Hybrid Nanochannel Arrays for Single Molecule Linear Genome Analysis Abstract The objective of this proposal is to develop a fully integrated nanofluidic device for single molecule analysis of long, linearized, native state genomic DNA. The project will result in a simple, disposable chip that will allow direct, fluorescent single molecule analysis of structural, CNV, haplotype and epigenomic variations at the single molecule level. The resulting commercial system will permit researchers and clinicians to directly visualize genomic variations from a few kilobases to megabases in length, from as little as a single cell to common bulk preparation methods, on common microscope imaging systems. Advances in technologies to analyze complex genomes have allowed for significant collection and analysis of a wide range of genetic data including gross structural variation, repetitive elements, genotypes, haplotypes and more generically, the DNA sequence. But current technologies suffer from relatively low sensitivity and specificity due to data generated from averaged heterogeneous bulk sample preparations or difficulties in standardizing and scaling up the analytical platform and biochemical protocols. The proposed hybrid micro/nanofluidic device will allow isolation, manipulation and direct imaging of single molecule features without significantly changing upstream biochemical process of the samples. Leveraging high quality mass micro/nanofabrication technology developed by the semiconductor industry, these devices could be made truly affordable to end users while allowing consistent and comparable results on a standardized format. Based upon phase I results, we will optimize a nearly universal, high resolution single molecule level DNA analysis device.
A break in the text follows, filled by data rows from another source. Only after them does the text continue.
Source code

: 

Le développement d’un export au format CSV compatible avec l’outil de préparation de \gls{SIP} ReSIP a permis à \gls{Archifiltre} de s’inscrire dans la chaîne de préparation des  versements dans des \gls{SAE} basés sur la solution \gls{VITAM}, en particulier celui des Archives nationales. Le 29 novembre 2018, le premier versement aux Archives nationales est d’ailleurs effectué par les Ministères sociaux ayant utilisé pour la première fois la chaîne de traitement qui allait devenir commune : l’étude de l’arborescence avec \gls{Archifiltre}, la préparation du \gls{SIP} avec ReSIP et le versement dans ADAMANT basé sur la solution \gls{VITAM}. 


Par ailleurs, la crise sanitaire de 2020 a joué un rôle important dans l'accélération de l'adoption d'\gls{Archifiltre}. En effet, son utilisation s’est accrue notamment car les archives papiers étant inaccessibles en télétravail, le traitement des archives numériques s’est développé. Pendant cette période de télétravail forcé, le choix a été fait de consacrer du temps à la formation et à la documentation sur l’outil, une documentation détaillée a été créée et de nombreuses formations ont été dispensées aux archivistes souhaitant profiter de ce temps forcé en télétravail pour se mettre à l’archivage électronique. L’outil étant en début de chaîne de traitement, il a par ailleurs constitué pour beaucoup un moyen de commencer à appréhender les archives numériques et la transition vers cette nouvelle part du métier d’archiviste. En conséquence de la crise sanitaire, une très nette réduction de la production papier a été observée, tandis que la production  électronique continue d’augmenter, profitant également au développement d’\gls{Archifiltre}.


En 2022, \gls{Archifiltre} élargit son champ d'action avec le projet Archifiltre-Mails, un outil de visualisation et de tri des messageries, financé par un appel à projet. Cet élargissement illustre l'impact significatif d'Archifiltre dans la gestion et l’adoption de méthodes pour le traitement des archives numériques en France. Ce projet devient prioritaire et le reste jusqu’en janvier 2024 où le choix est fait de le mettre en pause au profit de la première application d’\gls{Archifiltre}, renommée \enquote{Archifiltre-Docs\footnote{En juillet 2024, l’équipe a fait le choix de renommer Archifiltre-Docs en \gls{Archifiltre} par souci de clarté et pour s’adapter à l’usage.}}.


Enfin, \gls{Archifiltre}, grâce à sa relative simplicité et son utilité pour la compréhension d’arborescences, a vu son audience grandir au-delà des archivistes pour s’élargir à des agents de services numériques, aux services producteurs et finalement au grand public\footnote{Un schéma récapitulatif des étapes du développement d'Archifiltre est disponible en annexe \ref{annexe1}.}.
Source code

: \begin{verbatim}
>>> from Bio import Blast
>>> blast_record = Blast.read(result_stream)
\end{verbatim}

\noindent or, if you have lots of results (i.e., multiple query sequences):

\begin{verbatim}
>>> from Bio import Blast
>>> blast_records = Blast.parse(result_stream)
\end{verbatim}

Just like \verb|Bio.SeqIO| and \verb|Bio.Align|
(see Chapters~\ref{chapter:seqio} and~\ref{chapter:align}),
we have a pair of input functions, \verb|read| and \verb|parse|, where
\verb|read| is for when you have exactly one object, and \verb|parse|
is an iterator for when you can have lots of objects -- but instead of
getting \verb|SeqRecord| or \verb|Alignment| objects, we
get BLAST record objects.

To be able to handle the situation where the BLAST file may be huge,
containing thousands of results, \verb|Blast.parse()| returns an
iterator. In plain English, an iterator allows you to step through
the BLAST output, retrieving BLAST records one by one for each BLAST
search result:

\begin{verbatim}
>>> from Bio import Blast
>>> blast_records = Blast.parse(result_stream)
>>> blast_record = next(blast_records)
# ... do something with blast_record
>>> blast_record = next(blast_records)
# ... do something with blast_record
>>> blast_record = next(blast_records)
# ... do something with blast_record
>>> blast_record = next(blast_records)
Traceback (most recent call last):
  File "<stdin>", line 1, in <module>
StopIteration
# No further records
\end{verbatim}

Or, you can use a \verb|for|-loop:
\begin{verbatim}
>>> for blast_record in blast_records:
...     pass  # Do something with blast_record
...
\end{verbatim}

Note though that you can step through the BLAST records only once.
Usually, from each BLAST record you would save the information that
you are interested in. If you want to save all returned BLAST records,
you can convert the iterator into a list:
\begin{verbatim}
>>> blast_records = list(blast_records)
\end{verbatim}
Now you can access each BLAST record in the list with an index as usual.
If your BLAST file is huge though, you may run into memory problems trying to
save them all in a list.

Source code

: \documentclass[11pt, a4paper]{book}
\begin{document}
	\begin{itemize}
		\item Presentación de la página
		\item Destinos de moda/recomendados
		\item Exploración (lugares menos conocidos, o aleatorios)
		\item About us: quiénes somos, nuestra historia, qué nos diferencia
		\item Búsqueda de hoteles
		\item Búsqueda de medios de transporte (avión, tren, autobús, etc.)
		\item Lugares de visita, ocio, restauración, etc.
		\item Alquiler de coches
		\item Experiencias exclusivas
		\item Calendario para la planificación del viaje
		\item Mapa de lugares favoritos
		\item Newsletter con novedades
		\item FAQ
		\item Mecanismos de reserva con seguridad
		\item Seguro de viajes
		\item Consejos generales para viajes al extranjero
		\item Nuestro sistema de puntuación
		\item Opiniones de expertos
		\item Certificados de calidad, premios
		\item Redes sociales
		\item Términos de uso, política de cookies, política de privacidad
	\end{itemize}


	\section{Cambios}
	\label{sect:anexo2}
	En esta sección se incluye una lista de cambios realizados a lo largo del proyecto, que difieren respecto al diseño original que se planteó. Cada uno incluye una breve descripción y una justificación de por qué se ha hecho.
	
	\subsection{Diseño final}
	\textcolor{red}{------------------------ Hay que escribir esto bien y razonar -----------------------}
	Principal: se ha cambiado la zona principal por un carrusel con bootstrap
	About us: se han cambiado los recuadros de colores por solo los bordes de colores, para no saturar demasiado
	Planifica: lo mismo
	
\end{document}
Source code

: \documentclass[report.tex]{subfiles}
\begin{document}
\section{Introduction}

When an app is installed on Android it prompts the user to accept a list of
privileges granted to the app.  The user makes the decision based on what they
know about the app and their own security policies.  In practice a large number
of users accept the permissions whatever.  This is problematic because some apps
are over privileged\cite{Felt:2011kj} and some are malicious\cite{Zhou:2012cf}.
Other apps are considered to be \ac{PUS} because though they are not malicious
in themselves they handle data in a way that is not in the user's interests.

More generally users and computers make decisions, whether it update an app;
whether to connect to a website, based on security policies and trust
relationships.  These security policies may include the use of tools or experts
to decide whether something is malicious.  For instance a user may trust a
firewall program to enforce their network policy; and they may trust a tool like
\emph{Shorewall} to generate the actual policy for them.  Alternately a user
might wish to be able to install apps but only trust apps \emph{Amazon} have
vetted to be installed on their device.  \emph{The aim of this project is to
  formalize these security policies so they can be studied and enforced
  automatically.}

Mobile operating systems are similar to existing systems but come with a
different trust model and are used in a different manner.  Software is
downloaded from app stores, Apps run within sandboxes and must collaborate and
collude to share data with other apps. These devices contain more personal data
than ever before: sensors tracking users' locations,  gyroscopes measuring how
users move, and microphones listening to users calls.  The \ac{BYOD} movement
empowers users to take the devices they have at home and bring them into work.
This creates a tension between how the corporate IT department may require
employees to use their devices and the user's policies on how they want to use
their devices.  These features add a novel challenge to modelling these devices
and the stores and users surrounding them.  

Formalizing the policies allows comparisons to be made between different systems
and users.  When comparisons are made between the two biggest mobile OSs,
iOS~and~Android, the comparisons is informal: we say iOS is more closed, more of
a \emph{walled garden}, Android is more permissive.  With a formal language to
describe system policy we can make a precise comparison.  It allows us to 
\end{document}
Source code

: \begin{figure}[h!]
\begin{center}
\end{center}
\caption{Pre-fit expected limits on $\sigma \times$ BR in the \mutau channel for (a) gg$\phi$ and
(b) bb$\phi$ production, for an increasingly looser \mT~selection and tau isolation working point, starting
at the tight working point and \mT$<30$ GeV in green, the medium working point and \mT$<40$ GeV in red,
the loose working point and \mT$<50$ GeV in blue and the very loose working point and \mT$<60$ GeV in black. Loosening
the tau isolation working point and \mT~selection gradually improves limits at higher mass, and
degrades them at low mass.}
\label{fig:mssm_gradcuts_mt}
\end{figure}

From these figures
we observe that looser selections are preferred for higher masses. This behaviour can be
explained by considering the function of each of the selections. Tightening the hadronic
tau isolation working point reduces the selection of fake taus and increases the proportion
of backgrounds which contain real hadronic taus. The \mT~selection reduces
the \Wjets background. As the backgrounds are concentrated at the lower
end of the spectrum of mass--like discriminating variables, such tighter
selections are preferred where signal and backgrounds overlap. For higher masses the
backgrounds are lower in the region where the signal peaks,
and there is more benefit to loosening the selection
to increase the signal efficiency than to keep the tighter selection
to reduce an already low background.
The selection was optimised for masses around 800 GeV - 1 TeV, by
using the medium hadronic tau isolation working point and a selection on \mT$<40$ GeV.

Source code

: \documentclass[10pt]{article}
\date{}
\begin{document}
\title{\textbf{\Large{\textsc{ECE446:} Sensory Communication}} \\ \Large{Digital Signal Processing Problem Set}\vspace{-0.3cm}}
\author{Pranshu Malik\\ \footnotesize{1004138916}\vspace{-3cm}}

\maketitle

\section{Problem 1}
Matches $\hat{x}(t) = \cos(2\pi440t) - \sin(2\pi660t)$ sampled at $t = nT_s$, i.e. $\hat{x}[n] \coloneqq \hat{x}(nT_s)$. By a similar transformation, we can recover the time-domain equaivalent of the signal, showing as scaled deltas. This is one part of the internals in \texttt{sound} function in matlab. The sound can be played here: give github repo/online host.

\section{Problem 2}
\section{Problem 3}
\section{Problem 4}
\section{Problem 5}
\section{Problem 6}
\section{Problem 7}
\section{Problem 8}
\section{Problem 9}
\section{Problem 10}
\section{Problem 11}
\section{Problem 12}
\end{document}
The specific aims of phase II are to 1) develop fluorescent standards and sample buffer for evaluating device performance, 2)develop a simple, disposable chip cartridge that can be easily loaded by standard pipetting, 3) develop a modular joystick control system for manipulating the flow of DNA within the device while mounted on standard microscopy systems. Completion of this project will result in an integrated biochip device capable of providing statistically significant, single-molecule-level analysis of megabase DNA with sub-kilobase resolution. This technology could greatly enhance our ability to understand many different types of genetic variations and of genomic instabilities related to cancer and other genetic diseases with consistent and reproducible performance that will enable broad incorporation of single molecule analysis into diagnostic and medical genetics applications.
The development of an open architecture, single molecule, linear DNA analysis system will provide researchers and clinicians alike a new tool for genomic investigation, providing new insights into the complexity of human genetic disease and genome structure. The availability of an inexpensive, disposable nanodevice compatible with common microscopy systems will enable broad access to single molecule research of human genome variation, such as structural mapping, haplotyping and even copy number variation, as well as the characterization of overall genomic state. This will help expand the use of genomic analysis as a tool for understanding complex disorders and will help enable the realization of practical, cost effective personalized medicine.